Sylas Butler, the primary plaintiff, filed suit alleging Jimmy John’s Franchise LLC et al. has violated the Sherman Antitrust Act of 1890, as amended, according to the Madison County Record.

Jimmy John's has come under a number of lawsuits in recent years from current and former employees. But those prior claims "involved agreements between Jimmy John’s and its employees," Jonathan M. Crotty, an attorney at Parker Poe Adams & Bernstein LLP, told the Cook County Record

"The new suit is based on agreements between the company and its franchisees," he said. "The employees are not parties to the agreements, but the plaintiffs allege that employees are negatively affected as a result.”

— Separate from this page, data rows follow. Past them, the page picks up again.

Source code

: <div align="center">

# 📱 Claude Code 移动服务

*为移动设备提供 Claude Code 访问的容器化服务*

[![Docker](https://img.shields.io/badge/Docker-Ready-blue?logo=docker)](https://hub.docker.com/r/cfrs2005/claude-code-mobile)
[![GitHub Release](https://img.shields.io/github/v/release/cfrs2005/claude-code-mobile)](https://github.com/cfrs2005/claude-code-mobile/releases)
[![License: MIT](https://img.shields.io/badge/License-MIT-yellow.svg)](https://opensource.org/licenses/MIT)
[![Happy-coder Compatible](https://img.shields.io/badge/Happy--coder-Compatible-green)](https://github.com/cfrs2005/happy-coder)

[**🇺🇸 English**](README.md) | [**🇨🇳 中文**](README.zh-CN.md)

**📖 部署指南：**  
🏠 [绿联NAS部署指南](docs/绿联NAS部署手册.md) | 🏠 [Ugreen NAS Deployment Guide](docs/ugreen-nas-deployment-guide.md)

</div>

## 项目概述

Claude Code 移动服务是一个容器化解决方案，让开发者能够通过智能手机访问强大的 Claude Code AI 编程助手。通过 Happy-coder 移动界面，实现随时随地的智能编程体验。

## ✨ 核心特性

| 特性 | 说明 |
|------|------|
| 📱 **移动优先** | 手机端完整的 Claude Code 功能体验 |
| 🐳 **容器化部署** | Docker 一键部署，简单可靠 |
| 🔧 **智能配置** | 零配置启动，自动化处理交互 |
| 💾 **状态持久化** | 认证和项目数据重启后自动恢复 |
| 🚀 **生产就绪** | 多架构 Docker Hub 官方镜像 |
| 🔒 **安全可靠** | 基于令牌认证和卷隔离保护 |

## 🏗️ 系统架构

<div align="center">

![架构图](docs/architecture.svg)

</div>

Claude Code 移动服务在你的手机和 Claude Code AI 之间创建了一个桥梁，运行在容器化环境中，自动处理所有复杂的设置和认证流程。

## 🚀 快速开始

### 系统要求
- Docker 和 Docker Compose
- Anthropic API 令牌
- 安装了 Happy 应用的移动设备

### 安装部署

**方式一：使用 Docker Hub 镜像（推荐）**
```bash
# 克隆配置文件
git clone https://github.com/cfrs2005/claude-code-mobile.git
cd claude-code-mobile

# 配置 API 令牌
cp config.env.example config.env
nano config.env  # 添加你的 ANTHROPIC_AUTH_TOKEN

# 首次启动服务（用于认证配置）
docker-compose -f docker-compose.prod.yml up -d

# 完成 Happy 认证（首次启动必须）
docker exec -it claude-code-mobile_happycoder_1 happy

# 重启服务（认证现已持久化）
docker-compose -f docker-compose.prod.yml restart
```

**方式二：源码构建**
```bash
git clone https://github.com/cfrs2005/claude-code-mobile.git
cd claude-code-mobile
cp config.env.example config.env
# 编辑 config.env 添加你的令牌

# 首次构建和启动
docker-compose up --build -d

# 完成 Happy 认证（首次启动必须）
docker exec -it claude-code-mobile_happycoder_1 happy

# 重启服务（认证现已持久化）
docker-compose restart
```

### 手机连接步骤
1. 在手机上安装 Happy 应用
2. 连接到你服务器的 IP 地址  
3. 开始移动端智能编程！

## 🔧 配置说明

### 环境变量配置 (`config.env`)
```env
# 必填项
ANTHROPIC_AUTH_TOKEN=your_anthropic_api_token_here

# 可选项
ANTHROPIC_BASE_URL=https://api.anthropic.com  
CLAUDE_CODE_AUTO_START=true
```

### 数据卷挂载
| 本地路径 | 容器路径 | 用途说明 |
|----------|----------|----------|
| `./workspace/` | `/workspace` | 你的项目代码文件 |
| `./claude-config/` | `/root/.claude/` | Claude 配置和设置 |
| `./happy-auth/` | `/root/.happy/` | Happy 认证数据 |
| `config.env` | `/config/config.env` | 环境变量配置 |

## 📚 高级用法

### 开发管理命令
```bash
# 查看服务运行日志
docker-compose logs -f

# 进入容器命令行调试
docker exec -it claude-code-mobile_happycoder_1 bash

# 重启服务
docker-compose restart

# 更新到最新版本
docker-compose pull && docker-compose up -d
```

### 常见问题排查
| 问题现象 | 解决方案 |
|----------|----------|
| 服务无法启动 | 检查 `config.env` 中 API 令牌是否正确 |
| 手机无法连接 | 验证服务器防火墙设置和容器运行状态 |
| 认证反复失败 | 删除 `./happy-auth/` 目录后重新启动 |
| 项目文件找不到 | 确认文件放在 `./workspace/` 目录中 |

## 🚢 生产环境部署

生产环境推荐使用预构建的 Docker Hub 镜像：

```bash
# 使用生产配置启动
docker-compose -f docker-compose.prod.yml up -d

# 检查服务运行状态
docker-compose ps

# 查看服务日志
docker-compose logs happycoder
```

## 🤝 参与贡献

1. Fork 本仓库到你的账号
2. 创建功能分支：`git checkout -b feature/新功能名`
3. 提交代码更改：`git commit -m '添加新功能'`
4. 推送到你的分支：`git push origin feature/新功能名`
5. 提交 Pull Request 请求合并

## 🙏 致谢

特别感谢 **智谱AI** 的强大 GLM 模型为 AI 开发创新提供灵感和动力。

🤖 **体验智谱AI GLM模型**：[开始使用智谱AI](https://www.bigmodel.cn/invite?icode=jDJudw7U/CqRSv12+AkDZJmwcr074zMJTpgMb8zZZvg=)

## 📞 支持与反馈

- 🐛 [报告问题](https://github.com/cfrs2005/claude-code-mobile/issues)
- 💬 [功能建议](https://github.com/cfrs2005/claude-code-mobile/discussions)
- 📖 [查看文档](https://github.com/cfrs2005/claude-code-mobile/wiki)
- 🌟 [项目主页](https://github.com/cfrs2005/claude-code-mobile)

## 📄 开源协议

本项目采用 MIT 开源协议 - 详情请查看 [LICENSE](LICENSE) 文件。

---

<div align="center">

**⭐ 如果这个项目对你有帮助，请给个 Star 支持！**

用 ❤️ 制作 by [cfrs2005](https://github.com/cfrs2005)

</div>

Butler, serving as the named plaintiff in the mass action, started his employment with Jimmy John’s franchisee Kidds Restaurant Inc. in August 2015. By January 2017, the plaintiff was given only given four hours of work a week after expressing interest in working more hours. The plaintiff alleges that this was a gradual process over his tenure at Jimmy John’s. However, he was unable to transfer to another Jimmy John's location because of the franchise agreements, and alleges he was forced to quit to seek other employment.

According to the plaintiff, such a franchise agreement "reflects a naked restraint of competition and a per se violation of antitrust laws,” according to the Madison County Record

“If deemed to be an antitrust or anti-competitive violations, this could cause franchisors to drop these restrictions from their franchise agreements,” Crotty said. “This would, in turn, allow franchisees of the same company to recruit each other’s managers and other employees.”

Current agreements, plaintiffs argure, depress wages and employee opportunities.